“It was blue, with a black line painted round it,” I said. “That was all I had time to see, before the guns started firing.”

Was it possible to trace a ship? The germ of the idea gave me hope; perhaps the situation was not so hopeless as I had first thought. If Ian was not dead, and we could find out where the ship was going…

“Did you see a name on it?” I asked.

“A name?” He looked faintly surprised at the notion. “What, on the ship?”

“Do ships not usually have their names painted on the sides?” I asked.

“No, what for?” He sounded honestly puzzled.

“So you could bloody tell who they are!” I said, exasperated. Taken by surprise by my tone, he actually smiled a little.

“Aye, well, I should expect that perhaps they dinna much want anyone telling who they are, given their business,” he said dryly.

We paced on together for a few moments, thinking. Then I said curiously, “Well, but how do legitimate ships tell who each other is, if they haven’t got names painted on?”

He glanced at me, one eyebrow raised.

“I should know you from another woman,” he pointed out, “and ye havena got your name stitched upon your bosom.”

“Not so much as a letter ‘A,’” I said, flippantly, but seeing his blank look, added, “You mean ships look different enough—and there are few enough of them—that you can tell one from another just by looking?”

“Not me,” he said honestly. “I know a few; ships where I ken the captain, and have been aboard to do business, or a few like the packet boats, that go back and forth so often that I’ve seen them in port dozens of times. But a sailing man would ken a great deal more.”

“Then it might be possible to find out what the ship that took Ian is called?”

He nodded, looking at me curiously. “Aye, I think so. I have been trying to call to mind everything about it as we walked, so as to tell Jared. He’ll know a great many ships, and a great many more captains—and perhaps one of them will know a blue ship, wide in the beam, with three masts, twelve guns, and a scowling figurehead.”

My heart bounded upward. “So you do have a plan!”

“I wouldna call it so much a plan,” he said. “It’s only I canna think of anything else to do.” He shrugged, and wiped a hand over his face. Tiny droplets of moisture were condensing on us as we walked, glistening in the ruddy hairs of his eyebrows and coating his cheeks with a wetness like tears. He sighed.

“The passage is arranged from Inverness. The best I can see to do is to go; Jared will be expecting us in Le Havre. When we see him, perhaps he can help us to find out what the blue ship is called, and maybe where it’s bound. Aye,” he said dryly, anticipating my question, “ships have home ports, and if they dinna belong to the navy, they have runs they commonly make, and papers for the harbormaster, too, showing where they’re bound.”

I began to feel better than I had since Ian had descended Ellen’s tower.

“If they’re not pirates or privateers, that is,” he added, with a warning look which put an immediate damper on my rising spirits.

“And if they are?”

“Then God knows, but I don’t,” he said briefly, and would not say any more until we reached the horses.

They were grazing on the headland near the tower where we had left Ian’s mount, behaving as though nothing had happened, pretending to find the tough sea grass delicious.

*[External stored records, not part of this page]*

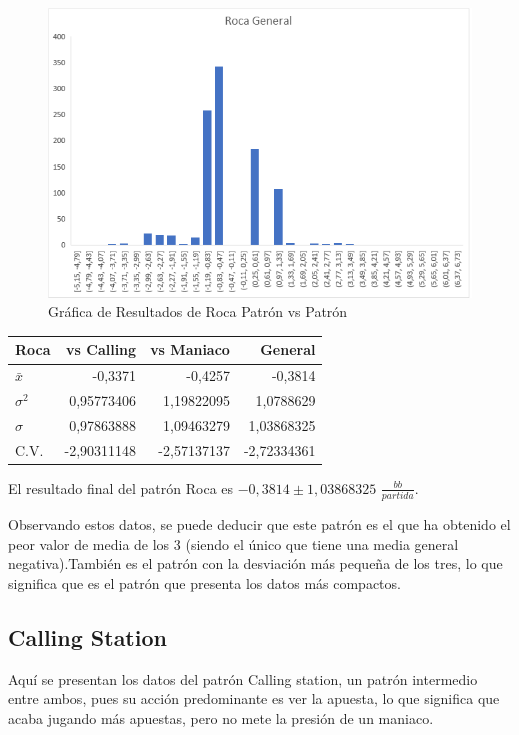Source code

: \begin{figure}[h]
\centering
\includegraphics[width=.65\textwidth]{figuras/RG.png}   
\caption{Gráfica de Resultados de Roca  Patrón vs Patrón}
\label{fig:RGR}
\end{figure}


\begin{longtable}[c]{lrrr}
\hline
Roca & vs Calling & vs Maniaco & General \\ \hline
$\bar{x}$ & -0,3371 & -0,4257 & -0,3814 \\
$\sigma^2$ & 0,95773406 & 1,19822095 & 1,0788629 \\ 
$\sigma$ & 0,97863888 & 1,09463279 & 1,03868325 \\ 
C.V. & -2,90311148 & -2,57137137 & -2,72334361 \\ \hline
\end{longtable}

El resultado final del patrón Roca es $-0,3814\pm1,03868325$ $\frac{bb}{partida}$.

\smallskip

Observando estos datos, se puede deducir que este patrón es el que ha obtenido el peor valor de media de los 3 (siendo el único que tiene una media general negativa).También es el patrón con la desviación más pequeña de los tres, lo que significa que es el patrón que presenta los datos más compactos.

\newpage

\subsection{Calling Station}

Aquí se presentan los datos del patrón Calling station, un patrón intermedio entre ambos, pues su acción predominante es ver la apuesta, lo que significa que acaba jugando más apuestas, pero no mete la presión de un maniaco.

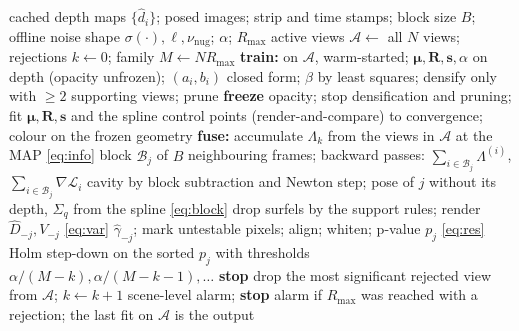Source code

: \begin{algorithm}[t]
\caption{Train, freeze, fuse, test (outer loop)}
\label{alg:gate}
\begin{algorithmic}[1]
\REQUIRE cached depth maps $\{\hat d_i\}$; posed images; strip and time stamps; block size $B$; offline noise shape $\sigma(\cdot),\ell,\nu_{\mathrm{nug}}$; $\alpha$; $R_{\max}$
\STATE active views $\mathcal{A}\gets$ all $N$ views; rejections $k\gets0$; family $M\gets NR_{\max}$
  \STATE \textbf{train:} on $\mathcal{A}$, warm-started; $\boldsymbol\mu,\mathbf{R},\mathbf{s},\alpha$ on depth (opacity unfrozen); $(a_i,b_i)$ closed form; $\beta$ by least squares; densify only with $\ge2$ supporting views; prune
  \STATE \textbf{freeze} opacity; stop densification and pruning; fit $\boldsymbol\mu,\mathbf{R},\mathbf{s}$ and the spline control points (render-and-compare) to convergence; colour on the frozen geometry
  \STATE \textbf{fuse:} accumulate $\Lambda_k$ from the views in $\mathcal{A}$ at the MAP \hfill \eqref{eq:info}
    \STATE block $\mathcal{B}_j$ of $B$ neighbouring frames; backward passes: $\sum_{i\in\mathcal{B}_j}\Lambda^{(i)}$, $\sum_{i\in\mathcal{B}_j}\nabla\mathcal{L}_i$
    \STATE cavity by block subtraction and Newton step; pose of $j$ without its depth, $\Sigma_q$ from the spline \hfill \eqref{eq:block}
    \STATE drop surfels by the support rules; render $\hat D_{-j},V_{-j}$ \hfill \eqref{eq:var}
    \STATE $\hat\gamma_{-j}$; mark untestable pixels; align; whiten; p-value $p_j$ \hfill \eqref{eq:res}
  \ENDFOR
  \STATE Holm step-down on the sorted $p_j$ with thresholds $\alpha/(M-k),\alpha/(M-k-1),\dots$
    \STATE \textbf{stop}
  \ENDIF
  \STATE drop the most significant rejected view from $\mathcal{A}$; $k\gets k+1$
    \STATE scene-level alarm; \textbf{stop}
  \ENDIF
\ENDFOR
\STATE alarm if $R_{\max}$ was reached with a rejection; the last fit on $\mathcal{A}$ is the output
\end{algorithmic}
\end{algorithm}
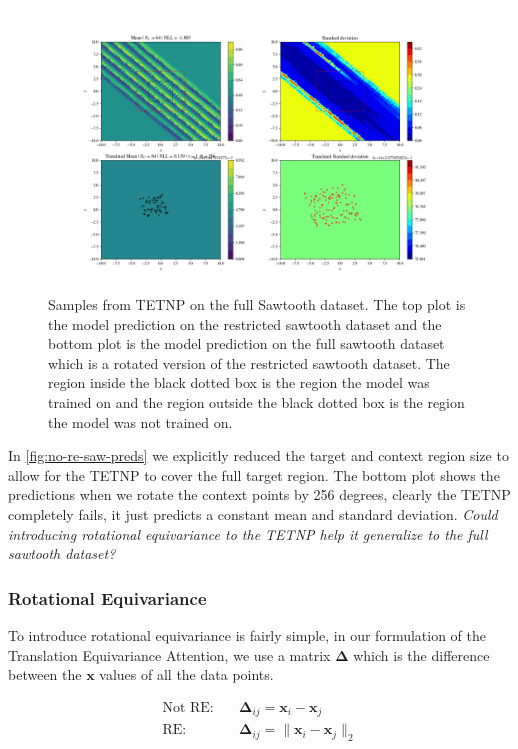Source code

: \documentclass[../../main.tex]{subfiles}
\begin{document}
\begin{figure}[H]
    \centering
    \includegraphics[width=0.8\linewidth]{./fig/res-saw/no-re.png}
    \caption{Samples from TETNP on the full Sawtooth dataset. The top plot is the model prediction on the restricted sawtooth dataset and the bottom plot is the model prediction on the full sawtooth dataset which is a rotated version of the restricted sawtooth dataset.
    The region inside the black dotted box is the region the model was trained on and the region outside the black dotted box is the region the model was not trained on.}
    \label{fig:no-re-saw-preds}
\end{figure}

In \autoref{fig:no-re-saw-preds} we explicitly reduced the target and context region size to allow for the TETNP to cover the full target region. The bottom plot shows the predictions when we rotate the context points by 256 degrees, clearly the TETNP completely fails, it just predicts a constant mean and standard deviation. \emph{Could introducing rotational equivariance to the TETNP help it generalize to the full sawtooth dataset?}

\subsubsection{Rotational Equivariance}

To introduce rotational equivariance is fairly simple, in our formulation of the Translation Equivariance Attention, we use a matrix $\bm{\Delta}$ which is the difference between the $\bm{x}$ values of all the data points.

\begin{align}
    \text{Not RE}: \quad &\bm{\Delta}_{ij} = \bm{x}_i - \bm{x}_j\\
    \text{RE}: \quad &\bm{\Delta}_{ij} = \|\bm{x}_i - \bm{x}_j\|_2
\end{align}
\end{document}
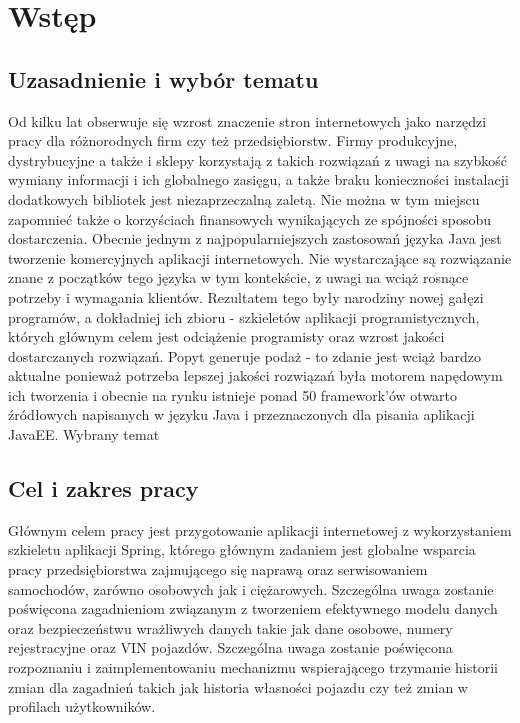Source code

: \chapter{Wstęp}
\label{chaper:introduction}

\section{Uzasadnienie i wybór tematu}
	Od kilku lat obserwuje się wzrost znaczenie stron internetowych jako narzędzi pracy dla różnorodnych firm czy też przedsiębiorstw. Firmy produkcyjne, dystrybucyjne a także i sklepy korzystają z takich rozwiązań z uwagi na szybkość wymiany informacji i ich globalnego zasięgu, a także braku konieczności instalacji dodatkowych bibliotek jest niezaprzeczalną zaletą. Nie można w tym miejscu zapomnieć także o korzyściach finansowych wynikających ze spójności sposobu dostarczenia. 
	Obecnie jednym z najpopularniejszych zastosowań języka Java jest tworzenie komercyjnych aplikacji internetowych. Nie wystarczające są rozwiązanie znane z początków tego języka w tym kontekście, z uwagi na wciąż rosnące potrzeby i wymagania klientów. Rezultatem tego były narodziny nowej gałęzi programów, a dokładniej ich zbioru - szkieletów aplikacji programistycznych, których głównym celem jest odciążenie programisty oraz wzrost jakości dostarczanych rozwiązań. Popyt generuje podaż - to zdanie jest wciąż bardzo aktualne ponieważ potrzeba lepszej jakości rozwiązań była motorem napędowym ich tworzenia i obecnie na rynku istnieje ponad 50 framework'ów otwarto źródłowych napisanych w języku Java i przeznaczonych dla pisania aplikacji JavaEE. 
	Wybrany temat 
\section{Cel i zakres pracy}
	Głównym celem pracy jest przygotowanie aplikacji internetowej z wykorzystaniem szkieletu aplikacji Spring, którego głównym zadaniem
	jest globalne wsparcia pracy przedsiębiorstwa zajmującego się naprawą oraz serwisowaniem samochodów, zarówno osobowych jak i ciężarowych.
	Szczególna uwaga zostanie poświęcona zagadnieniom związanym z tworzeniem efektywnego modelu danych oraz bezpieczeństwu wrażliwych danych takie jak dane osobowe, numery rejestracyjne oraz VIN pojazdów. Szczególna uwaga zostanie poświęcona rozpoznaniu i zaimplementowaniu mechanizmu wspierającego trzymanie
	historii zmian dla zagadnień takich jak historia własności pojazdu czy też zmian w profilach użytkowników.
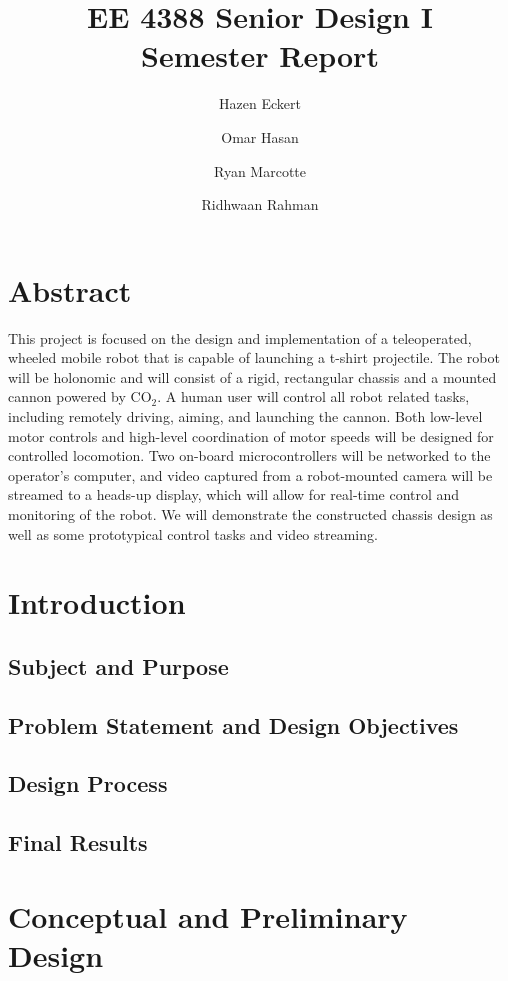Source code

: \documentclass[letterpaper,12pt]{article}
\begin{document}
\title{EE 4388 Senior Design I\\Semester Report}
\author{Hazen Eckert \and Omar Hasan \and Ryan Marcotte \and Ridhwaan Rahman}
\maketitle
\tableofcontents
\newpage

\section{Abstract}
\noindent This project is focused on the design and implementation of a teleoperated, wheeled mobile robot that is capable of launching a t-shirt projectile. The robot will be holonomic and will consist of a rigid, rectangular chassis and a mounted cannon powered by $\textrm{CO}_2$. A human user will control all robot related tasks, including remotely driving, aiming, and launching the cannon. Both low-level motor controls and high-level coordination of motor speeds will be designed for controlled locomotion. Two on-board microcontrollers will be networked to the operator's computer, and video captured from a robot-mounted camera will be streamed to a heads-up display, which will allow for real-time control and monitoring of the robot. We will demonstrate the constructed chassis design as well as some prototypical control tasks and video streaming.

\section{Introduction}
\subsection{Subject and Purpose}
\subsection{Problem Statement and Design Objectives}
\subsection{Design Process}
\subsection{Final Results}

\section{Conceptual and Preliminary Design}
\end{document}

“Tcha!” Jamie viewed them disapprovingly. “Silly beasts.” He grabbed the coil of rope and wrapped it twice round a projecting stone. Handing me the end, with a terse instruction to hold it, he dropped the free end down the chimney, shed his coat and shoes, and disappeared down the rope himself without further remark.

Sometime later, he came back up, sweating profusely, with a small bundle tucked under his arm. Young Ian’s shirt, coat, shoes and stockings, with his knife and the small leather pouch in which the lad kept such valuables as he had.

“Do you mean to take them home to Jenny?” I asked. I tried to imagine what Jenny might think, say, or do at the news, and succeeded all too well. I felt a little sick, knowing that the hollow, aching sense of loss I felt was as nothing to what hers would be.

Jamie’s face was flushed from the climb, but at my words, the blood drained from his cheeks. His hands tightened on the bundle.

“Oh, aye,” he said, very softly, with great bitterness. “Aye, I shall go home and tell my sister that I have lost her youngest son? She didna want him to come wi’ me, but I insisted. I’ll take care of him, I said. And now he is hurt and maybe dead—but here are his clothes, to remember him by?” His jaw clenched, and he swallowed convulsively.

“I’d rather be dead myself,” he said.

He knelt on the ground then, shaking out the articles of clothing, folding them carefully, and laying them together in a pile. He folded the coat carefully around the other things, stood up, and stuffed the bundle into his saddlebag.

“Ian will be needing them, I expect, when we find him,” I said, trying to sound convinced.

Jamie looked at me, but after a moment, he nodded.